Para compreender o que o é o tendrel, ou surgimento dependente, vamos pegar um exemplo. Quando você ouve o som de um sino, pergunte a você mesmo: o que faz o som? É o corpo do sino, o badalo, a mão que move o sino para cá e para lá, ou os ouvidos que escutam o som? Nenhum destes fatores produz sozinho o som; ele resulta da interação de todos estes fatores. Todos os elementos são necessários para o som do sino ser percebido, e eles não são uma sucessão, são simultâneos. O som é um evento cuja existência depende da interação daqueles elementos; isso é o tendrel.

Similarmente, todas as vidas condicionadas, todos os fenômenos do samsara, resultam de uma multiplicidade de interações que pertencem aos doze elos do surgimento dependente. Estes doze fatores dão origem uns aos outros, mutuamente. Não é que cada fator faz o próximo ocorrer, sucessivamente; como no exemplo do sino, eles são simultâneos, coexistentes. Para produzir uma existência condicionada, é necessário que os doze fatores estejam presentes ao mesmo tempo. O cativeiro de causas e resultados destes fatores interdependentes, que geram a ilusão, é a ação do samsara. Tudo dentro do samsara é o inter-relacionamento karmicamente condicionado; todas as nossas experiências são tendrel. A verdade das aparências criadas pelo cativeiro dos surgimentos dependentes é a verdade convencional ou dualista. É assim que ordinariamente vivemos: governados pelo karma. A natureza vazia do que existe no nível relativo é o que chamamos de verdade última.

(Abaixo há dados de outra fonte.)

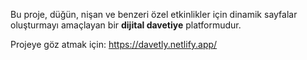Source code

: Bu proje, düğün, nişan ve benzeri özel etkinlikler için dinamik sayfalar
oluşturmayı amaçlayan bir **dijital davetiye** platformudur.

Projeye göz atmak için: <https://davetly.netlify.app/>

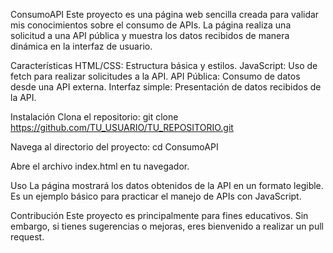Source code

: ConsumoAPI
Este proyecto es una página web sencilla creada para validar mis conocimientos sobre el consumo de APIs. La página realiza una solicitud a una API pública y muestra los datos recibidos de manera dinámica en la interfaz de usuario.

Características
HTML/CSS: Estructura básica y estilos.
JavaScript: Uso de fetch para realizar solicitudes a la API.
API Pública: Consumo de datos desde una API externa.
Interfaz simple: Presentación de datos recibidos de la API.

Instalación
Clona el repositorio:
git clone https://github.com/TU_USUARIO/TU_REPOSITORIO.git

Navega al directorio del proyecto:
cd ConsumoAPI

Abre el archivo index.html en tu navegador.

Uso
La página mostrará los datos obtenidos de la API en un formato legible. Es un ejemplo básico para practicar el manejo de APIs con JavaScript.

Contribución
Este proyecto es principalmente para fines educativos. Sin embargo, si tienes sugerencias o mejoras, eres bienvenido a realizar un pull request.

Compreender verdadeiramente o surgimento dependente nos permite ir além do condicionamento do nível relativo, ou convencional, e atingir a paz e a liberdade da incondicionalidade. Quando você compreende completamente o surgimento dependente, você também compreende a vacuidade. E isso é a liberdade.

Portanto, a sabedoria, ou conhecimento, não está fundamentalmente separada da ilusão. Isso porque muitas vezes é dito que o samsara e o nirvana não são diferentes, e que uma forma de sabedoria é latente na ignorância. A lógica e a razão conduzem definitivamente a estas afirmações, que parecem ser contraditórias e ilógicas. A lógica e a razão podem ir até o infinito. Elas são parte do processo do samsara e conduzem definitivamente a contradições. Mesmo assim, já que são ferramentas que podem trazer a realização da verdade, elas são úteis e não devem ser rejeitadas, apesar delas serem eventualmente liberadas no momento da realização da vacuidade.

Mas tenha cuidado. A compreensão correta da vacuidade não é, de qualquer modo, niilista. Se decidirmos que todo é vazio e sem realidade, que o estado de buddha não tem existência real, que a causalidade kármica é vazia e que portanto não há razão para preocupação, isto seria uma visão niilista, pior até do que a visão que considera as coisas relativas como sendo verdadeiramente existentes. As concepções niilistas são um erro mais sério do que a concepção realista que considera os fenômenos como se existissem como aparecem.

A compreensão correta da vacuidade está entre os dois extremos do eternalismo (acreditar que as coisas sejam inerentemente ou verdadeiramente existentes) e o niilismo (acreditar que elas não existem). A visão do caminho do meio elimina as idéias errôneas e nos permite ir, definitivamente, para além das noções conceitualizadas sobre a realidade. Mas tome cuidado: imaginar a vacuidade fecha a porta para a iluminação.

O grande detentor da linhagem, Saraha, disse: "Considerar o mundo como sendo real é uma atitude brutal. Considera-lo como irreal é ainda mais selvagem".

E Nagarjuna disse: "Aqueles que apenas imaginam a vacuidade são incuráveis".